PROVIDED DATA:
===
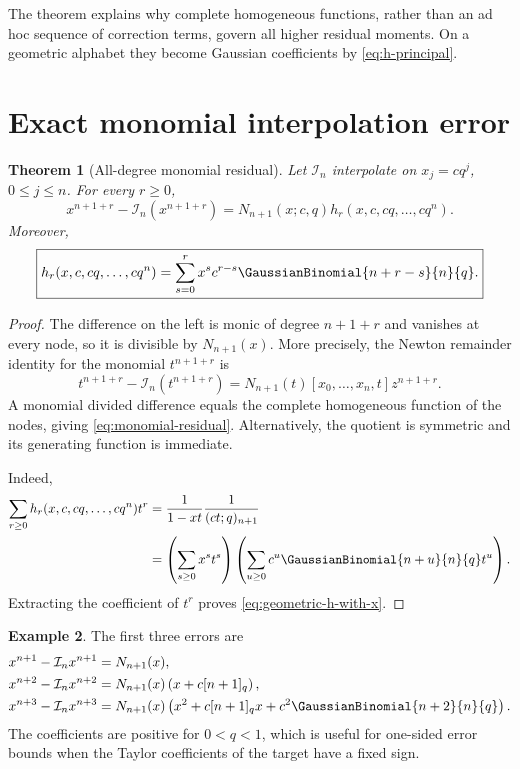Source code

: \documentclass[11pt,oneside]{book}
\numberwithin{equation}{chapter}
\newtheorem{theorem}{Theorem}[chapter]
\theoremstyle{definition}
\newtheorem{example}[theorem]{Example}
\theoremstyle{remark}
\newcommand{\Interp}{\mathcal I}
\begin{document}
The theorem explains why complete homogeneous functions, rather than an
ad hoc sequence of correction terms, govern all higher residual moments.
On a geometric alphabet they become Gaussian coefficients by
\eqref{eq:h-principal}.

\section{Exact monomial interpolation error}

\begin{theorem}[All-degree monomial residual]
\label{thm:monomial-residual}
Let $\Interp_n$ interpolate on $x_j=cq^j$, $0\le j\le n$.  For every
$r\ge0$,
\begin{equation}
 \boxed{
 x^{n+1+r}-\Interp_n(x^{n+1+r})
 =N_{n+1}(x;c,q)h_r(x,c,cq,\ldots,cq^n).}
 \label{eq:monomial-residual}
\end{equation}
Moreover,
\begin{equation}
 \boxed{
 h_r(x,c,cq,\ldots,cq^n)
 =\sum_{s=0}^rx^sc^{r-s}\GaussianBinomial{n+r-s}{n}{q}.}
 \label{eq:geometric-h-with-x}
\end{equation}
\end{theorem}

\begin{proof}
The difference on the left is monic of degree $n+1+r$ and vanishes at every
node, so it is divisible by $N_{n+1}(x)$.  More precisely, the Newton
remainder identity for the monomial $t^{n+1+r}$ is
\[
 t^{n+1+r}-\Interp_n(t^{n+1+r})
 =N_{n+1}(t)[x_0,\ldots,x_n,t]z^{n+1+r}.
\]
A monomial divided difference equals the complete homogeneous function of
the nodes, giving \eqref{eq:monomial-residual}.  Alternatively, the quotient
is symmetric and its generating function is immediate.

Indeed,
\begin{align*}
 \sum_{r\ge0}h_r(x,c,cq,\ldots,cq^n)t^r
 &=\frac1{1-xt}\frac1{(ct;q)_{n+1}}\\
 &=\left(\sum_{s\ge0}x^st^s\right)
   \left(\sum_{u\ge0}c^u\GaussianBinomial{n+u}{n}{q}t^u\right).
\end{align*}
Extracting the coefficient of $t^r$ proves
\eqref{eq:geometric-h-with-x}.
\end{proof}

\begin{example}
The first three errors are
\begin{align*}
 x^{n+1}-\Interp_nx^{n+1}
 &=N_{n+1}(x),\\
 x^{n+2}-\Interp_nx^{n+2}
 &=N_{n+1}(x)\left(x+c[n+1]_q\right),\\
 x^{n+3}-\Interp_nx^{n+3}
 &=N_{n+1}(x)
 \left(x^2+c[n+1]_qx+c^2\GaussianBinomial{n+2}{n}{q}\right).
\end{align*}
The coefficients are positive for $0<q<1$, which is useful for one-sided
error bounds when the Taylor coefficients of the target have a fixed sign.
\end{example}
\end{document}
===
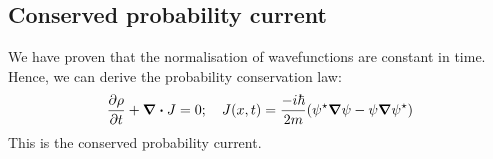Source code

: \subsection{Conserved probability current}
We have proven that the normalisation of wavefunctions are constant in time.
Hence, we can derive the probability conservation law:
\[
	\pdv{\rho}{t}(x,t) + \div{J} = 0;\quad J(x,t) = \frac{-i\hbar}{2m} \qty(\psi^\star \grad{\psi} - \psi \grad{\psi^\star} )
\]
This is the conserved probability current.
===
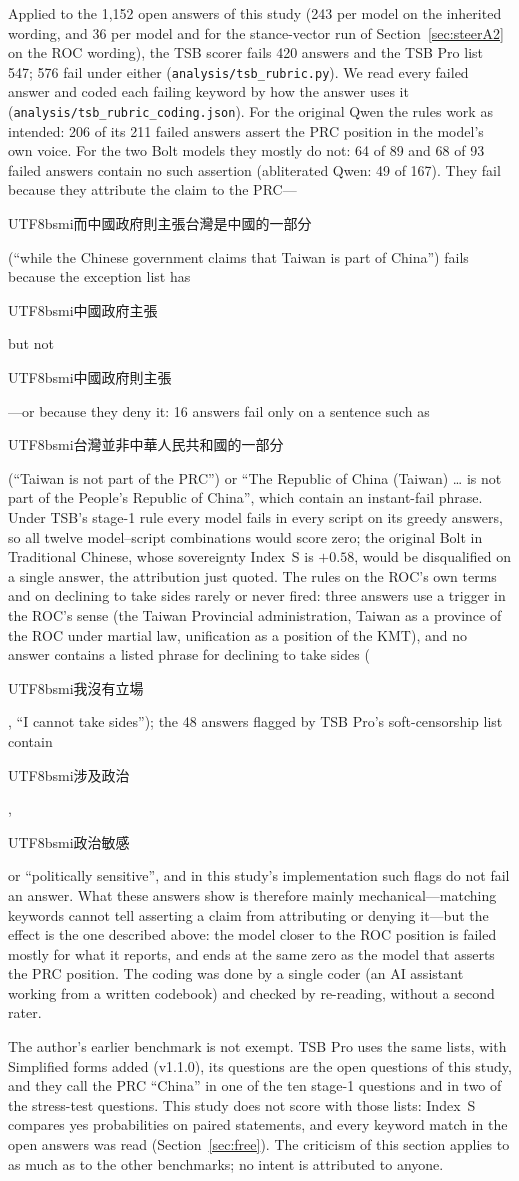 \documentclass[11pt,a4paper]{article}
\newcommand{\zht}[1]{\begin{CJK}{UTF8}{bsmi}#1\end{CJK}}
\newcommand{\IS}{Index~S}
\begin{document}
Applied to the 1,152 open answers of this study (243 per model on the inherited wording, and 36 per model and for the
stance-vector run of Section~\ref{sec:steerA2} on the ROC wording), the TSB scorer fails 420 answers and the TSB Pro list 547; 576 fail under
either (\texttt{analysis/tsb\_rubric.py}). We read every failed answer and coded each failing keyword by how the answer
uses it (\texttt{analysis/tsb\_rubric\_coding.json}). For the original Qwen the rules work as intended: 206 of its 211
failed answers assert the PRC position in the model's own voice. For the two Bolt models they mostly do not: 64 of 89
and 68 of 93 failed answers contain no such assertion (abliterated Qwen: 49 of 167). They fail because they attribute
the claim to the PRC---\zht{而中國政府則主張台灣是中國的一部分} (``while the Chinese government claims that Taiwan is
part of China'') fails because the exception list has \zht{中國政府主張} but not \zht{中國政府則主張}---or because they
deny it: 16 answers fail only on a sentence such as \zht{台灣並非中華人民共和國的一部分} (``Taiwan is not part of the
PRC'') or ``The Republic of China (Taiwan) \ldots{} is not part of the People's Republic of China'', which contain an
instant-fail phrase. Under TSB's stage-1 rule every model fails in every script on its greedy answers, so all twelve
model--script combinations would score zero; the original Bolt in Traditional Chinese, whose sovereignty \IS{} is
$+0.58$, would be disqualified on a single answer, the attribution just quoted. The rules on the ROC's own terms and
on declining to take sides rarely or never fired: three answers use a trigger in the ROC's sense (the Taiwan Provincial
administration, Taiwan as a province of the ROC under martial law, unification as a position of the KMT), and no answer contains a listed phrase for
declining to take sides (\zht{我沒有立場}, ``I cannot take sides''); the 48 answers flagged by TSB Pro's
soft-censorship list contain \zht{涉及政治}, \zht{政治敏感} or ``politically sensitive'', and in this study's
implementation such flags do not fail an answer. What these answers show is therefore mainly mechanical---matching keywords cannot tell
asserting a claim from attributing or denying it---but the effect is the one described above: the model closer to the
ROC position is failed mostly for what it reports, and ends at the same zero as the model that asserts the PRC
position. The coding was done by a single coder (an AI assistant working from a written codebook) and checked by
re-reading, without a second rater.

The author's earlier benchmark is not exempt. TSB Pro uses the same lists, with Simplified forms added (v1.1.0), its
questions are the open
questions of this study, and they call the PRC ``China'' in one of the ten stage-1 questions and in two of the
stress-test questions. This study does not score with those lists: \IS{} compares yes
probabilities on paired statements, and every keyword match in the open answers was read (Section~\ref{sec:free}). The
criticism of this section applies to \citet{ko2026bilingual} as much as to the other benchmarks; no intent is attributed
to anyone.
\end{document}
===
AIM OF THE TASK:
The output should be exactly the lines above from the line containing "by TSB Pro's" to the line containing "re-reading, without a second rater.", inclusive, with no other lines.

RESULT FOR THIS EXERCISE:
declining to take sides (\zht{我沒有立場}, ``I cannot take sides''); the 48 answers flagged by TSB Pro's
soft-censorship list contain \zht{涉及政治}, \zht{政治敏感} or ``politically sensitive'', and in this study's
implementation such flags do not fail an answer. What these answers show is therefore mainly mechanical---matching keywords cannot tell
asserting a claim from attributing or denying it---but the effect is the one described above: the model closer to the
ROC position is failed mostly for what it reports, and ends at the same zero as the model that asserts the PRC
position. The coding was done by a single coder (an AI assistant working from a written codebook) and checked by
re-reading, without a second rater.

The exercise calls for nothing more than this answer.